In Vitro Responsiveness to Chemotherapy May Predict Responses to Treatment in AML
Posted: Tuesday, April 27, 2021
Marina A. Zenkova, DSc, of the Institute of Chemical Biology and Fundamental Medicine of the Siberian Branch of the Russian Academy of Sciences, Novosibirsk, and colleagues analyzed whether in vitro evaluation of the initial tumor cell responsiveness to chemotherapeutic agents may be useful in predicting the responses of patients with acute myeloid leukemia (AML) to planned chemotherapy. The results were published in Cancer Reports.

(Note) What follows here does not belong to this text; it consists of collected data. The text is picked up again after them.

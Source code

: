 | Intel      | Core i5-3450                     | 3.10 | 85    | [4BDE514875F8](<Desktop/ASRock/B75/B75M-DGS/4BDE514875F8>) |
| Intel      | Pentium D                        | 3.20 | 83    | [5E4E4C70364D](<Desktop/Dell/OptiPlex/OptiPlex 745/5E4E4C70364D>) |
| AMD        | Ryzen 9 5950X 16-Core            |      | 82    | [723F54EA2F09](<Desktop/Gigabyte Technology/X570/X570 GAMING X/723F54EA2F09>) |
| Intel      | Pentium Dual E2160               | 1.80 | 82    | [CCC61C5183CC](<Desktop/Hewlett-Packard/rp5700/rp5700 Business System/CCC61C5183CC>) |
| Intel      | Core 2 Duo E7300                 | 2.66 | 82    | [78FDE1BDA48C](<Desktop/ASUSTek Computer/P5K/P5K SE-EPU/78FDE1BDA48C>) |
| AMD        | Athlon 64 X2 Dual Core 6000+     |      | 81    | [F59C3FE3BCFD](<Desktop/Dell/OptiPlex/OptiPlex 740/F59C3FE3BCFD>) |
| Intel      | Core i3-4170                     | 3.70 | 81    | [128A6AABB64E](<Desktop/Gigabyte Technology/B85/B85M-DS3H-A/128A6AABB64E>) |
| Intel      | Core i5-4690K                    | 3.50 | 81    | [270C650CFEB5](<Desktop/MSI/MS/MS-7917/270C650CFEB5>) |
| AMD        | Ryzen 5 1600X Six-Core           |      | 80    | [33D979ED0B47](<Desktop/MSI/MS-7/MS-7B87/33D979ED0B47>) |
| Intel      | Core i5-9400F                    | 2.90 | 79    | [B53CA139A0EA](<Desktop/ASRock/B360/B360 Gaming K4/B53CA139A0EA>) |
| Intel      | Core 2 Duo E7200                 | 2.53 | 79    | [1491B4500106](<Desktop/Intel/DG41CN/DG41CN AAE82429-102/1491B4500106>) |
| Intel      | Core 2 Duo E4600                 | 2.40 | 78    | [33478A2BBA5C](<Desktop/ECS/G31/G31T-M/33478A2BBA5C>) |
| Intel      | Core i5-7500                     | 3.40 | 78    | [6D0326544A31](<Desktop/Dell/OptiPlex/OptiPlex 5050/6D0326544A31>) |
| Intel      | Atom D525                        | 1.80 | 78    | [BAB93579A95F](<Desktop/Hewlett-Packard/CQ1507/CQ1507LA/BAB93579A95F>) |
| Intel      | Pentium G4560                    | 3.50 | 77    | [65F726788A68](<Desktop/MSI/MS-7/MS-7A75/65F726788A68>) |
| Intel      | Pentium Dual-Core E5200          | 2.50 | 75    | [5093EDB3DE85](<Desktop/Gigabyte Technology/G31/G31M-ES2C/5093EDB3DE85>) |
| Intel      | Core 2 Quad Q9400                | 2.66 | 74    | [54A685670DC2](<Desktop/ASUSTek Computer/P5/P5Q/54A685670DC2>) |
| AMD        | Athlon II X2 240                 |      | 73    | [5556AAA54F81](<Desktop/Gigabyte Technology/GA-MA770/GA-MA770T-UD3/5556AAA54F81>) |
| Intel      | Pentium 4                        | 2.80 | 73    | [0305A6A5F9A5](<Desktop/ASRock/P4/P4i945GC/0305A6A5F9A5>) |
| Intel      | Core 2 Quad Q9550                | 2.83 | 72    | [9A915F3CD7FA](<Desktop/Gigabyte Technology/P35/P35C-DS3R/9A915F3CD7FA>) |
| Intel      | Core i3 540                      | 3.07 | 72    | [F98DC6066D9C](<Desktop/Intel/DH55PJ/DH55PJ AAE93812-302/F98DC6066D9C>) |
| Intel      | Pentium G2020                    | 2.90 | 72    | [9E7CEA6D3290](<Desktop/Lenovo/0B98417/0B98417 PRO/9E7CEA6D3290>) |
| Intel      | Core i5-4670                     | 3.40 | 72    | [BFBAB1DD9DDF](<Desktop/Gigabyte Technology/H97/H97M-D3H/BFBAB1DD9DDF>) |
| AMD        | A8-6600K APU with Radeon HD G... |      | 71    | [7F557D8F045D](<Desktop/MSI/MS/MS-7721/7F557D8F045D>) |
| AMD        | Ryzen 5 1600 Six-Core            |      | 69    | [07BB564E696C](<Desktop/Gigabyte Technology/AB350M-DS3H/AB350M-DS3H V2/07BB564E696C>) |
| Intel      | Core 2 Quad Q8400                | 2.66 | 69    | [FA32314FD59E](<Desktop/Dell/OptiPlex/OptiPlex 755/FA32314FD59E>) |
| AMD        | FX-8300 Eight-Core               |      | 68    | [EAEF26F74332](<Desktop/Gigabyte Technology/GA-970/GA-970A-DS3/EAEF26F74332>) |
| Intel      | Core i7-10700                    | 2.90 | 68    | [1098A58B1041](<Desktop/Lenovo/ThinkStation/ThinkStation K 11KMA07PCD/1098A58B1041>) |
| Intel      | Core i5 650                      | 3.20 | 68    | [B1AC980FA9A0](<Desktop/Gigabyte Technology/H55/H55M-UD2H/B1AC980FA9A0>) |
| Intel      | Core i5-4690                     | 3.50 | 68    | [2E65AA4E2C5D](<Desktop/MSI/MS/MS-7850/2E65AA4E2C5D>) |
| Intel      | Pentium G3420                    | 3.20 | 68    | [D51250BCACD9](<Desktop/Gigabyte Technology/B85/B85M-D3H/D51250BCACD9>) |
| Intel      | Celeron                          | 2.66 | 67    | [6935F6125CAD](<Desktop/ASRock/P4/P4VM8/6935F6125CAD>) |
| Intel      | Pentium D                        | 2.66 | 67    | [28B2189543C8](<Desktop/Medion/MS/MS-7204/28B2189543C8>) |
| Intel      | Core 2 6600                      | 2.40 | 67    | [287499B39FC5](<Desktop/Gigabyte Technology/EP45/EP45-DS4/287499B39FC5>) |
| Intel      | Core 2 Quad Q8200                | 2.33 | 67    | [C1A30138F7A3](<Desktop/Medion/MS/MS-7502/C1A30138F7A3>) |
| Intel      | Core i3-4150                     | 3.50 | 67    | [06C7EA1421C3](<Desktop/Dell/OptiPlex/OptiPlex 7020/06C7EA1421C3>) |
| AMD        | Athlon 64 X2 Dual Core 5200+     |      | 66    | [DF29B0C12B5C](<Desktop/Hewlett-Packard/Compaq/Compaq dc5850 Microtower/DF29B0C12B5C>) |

“We demonstrated that the survival of patients with leukemia predominately depends on the treatment received, and the response of patients with leukemia to chemotherapy correlates with the drug responsiveness of tumor cells estimated in vitro at diagnosis,” the investigators remarked. “Thereby, evaluation of the initial sensitivity and resistance of tumor cells to chemotherapeutic drugs may be useful in predicting the patient’s response to planned chemotherapy and may serve as a substantial basis for modification of standard treatment protocols to overcome drug resistance in patients with leukemia.”
Using the Kaplan‐Meier method, the investigators retrospectively analyzed the survival of 127 patients. Peripheral blood and/or bone marrow samples were obtained from 37 patients at diagnosis to evaluate the drug sensitivity of tumor cells and the expression levels of immunologic markers. The investigators performed a correlation analysis using Spearman’s rank order correlation coefficient.
The defining factor for survival seemed to be the treatment regimen. Additionally, the initial responsiveness of tumor cells to chemotherapeutic drugs appeared to be correlated with the response to chemotherapy; patients with high tumor cell sensitivity to particular cytotoxic drugs seemed to exhibit good response to therapy, and those with initial resistance appeared to demonstrate a poor response. Drug resistance in leukemic cells seemed to be correlated with the expression of immature and aberrant immunophenotype markers.
Disclosure: The study authors reported no conflicts of interest.